Hi Johan,
And thanks so much for this patch series.
Johan Hovold johan+linaro@kernel.org (2023-02-13):
Parallel probing of devices that share interrupts (e.g. when a driver uses asynchronous probing) can currently result in two mappings for the same hardware interrupt to be created due to missing serialisation.
Make sure to hold the irq_domain_mutex when creating mappings so that looking for an existing mapping before creating a new one is done atomically.
Just for information: This patch fixes a long-standing regression regarding Raspberry Pi devices, which have been failing to boot (at least reliably) due to MMC timeouts for a long while; I think that started between v5.17 and v5.19, but I couldn't bisect at the time (I was already chasing some other regression).
Example bug report: https://bugs.debian.org/1019700
Before trying to pinpoint when the regression appeared, I've checked these versions, with a Debian testing userspace as of 2023-03-07: - v6.1.12: affected. - v6.2: affected. - v6.3-rc1: not affected.
A bisect between v6.2 and v6.3-rc1 led me to this patch specifically.
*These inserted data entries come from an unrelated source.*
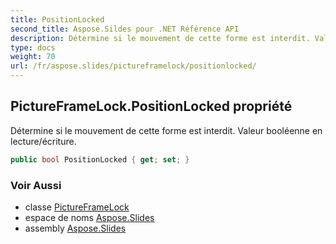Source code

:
 ```yaml
---
title: PositionLocked
second_title: Aspose.Sildes pour .NET Référence API
description: Détermine si le mouvement de cette forme est interdit. Valeur booléenne en lecture/écriture.
type: docs
weight: 70
url: /fr/aspose.slides/pictureframelock/positionlocked/
---
```


## PictureFrameLock.PositionLocked propriété

Détermine si le mouvement de cette forme est interdit. Valeur booléenne en lecture/écriture.

```csharp
public bool PositionLocked { get; set; }
```

### Voir Aussi

* classe [PictureFrameLock](../../pictureframelock)
* espace de noms [Aspose.Slides](../../pictureframelock)
* assembly [Aspose.Slides](../../../)

<!-- NE PAS ÉDITER : généré par xmldocmd pour Aspose.Slides.dll -->
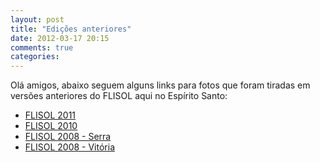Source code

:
 ```yaml
---
layout: post
title: "Edições anteriores"
date: 2012-03-17 20:15
comments: true
categories: 
---
```


Olá amigos, abaixo seguem alguns links para fotos que foram tiradas em versões anteriores do FLISOL aqui no Espírito Santo:

* [ FLISOL 2011 ](https://picasaweb.google.com/111413438700863962066/FLISOL2011)
* [ FLISOL 2010 ](https://picasaweb.google.com/103263260254168839862/FLISOL2010)
* [ FLISOL 2008 - Serra ](http://www.espiritolivre.org/albums/flisol2008_serra/)
* [ FLISOL 2008 - Vitória ](http://www.espiritolivre.org/albums/flisol2008_vitoria/)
Seeing how it's part of a patch series, and how previous patches are preliminary ones, I've checked that cherry-picking the first 6 patches on top of v6.1.15 indeed fixes the problem there too, and it does (git cherry-pick v6.2-rc4..601363cc08da25747feb87c55573dd54de91d66a).
With the following systems: - Pi 4 B, using external storage (SD card), - CM4 Lite on CM4 IO Board, using external storage (SD card), - CM4 on CM4 IO Board, using internal storage (eMMC),
I've been able to verify that v6.1.12 (baseline in Debian testing) triggers this MMC timeout issue, while v6.1.15 + the aforementioned range of cherry-picked commits no longer triggers this issue.
(Methodology: cold boot then reboot 20 times, monitoring via serial console to keep HDMI output of the equation; affected systems stop booting after 1-4 boots; unaffected systems boot and reboot just fine all the time.)
This looks like a critical bugfix for Raspberry Pi users.
Seeing the stable@ mention is about 4.8, I suppose this is going to be considered for a wide range of kernels already… but I'm happy to dig into this further to pinpoint when the regression appeared, if that's helpful.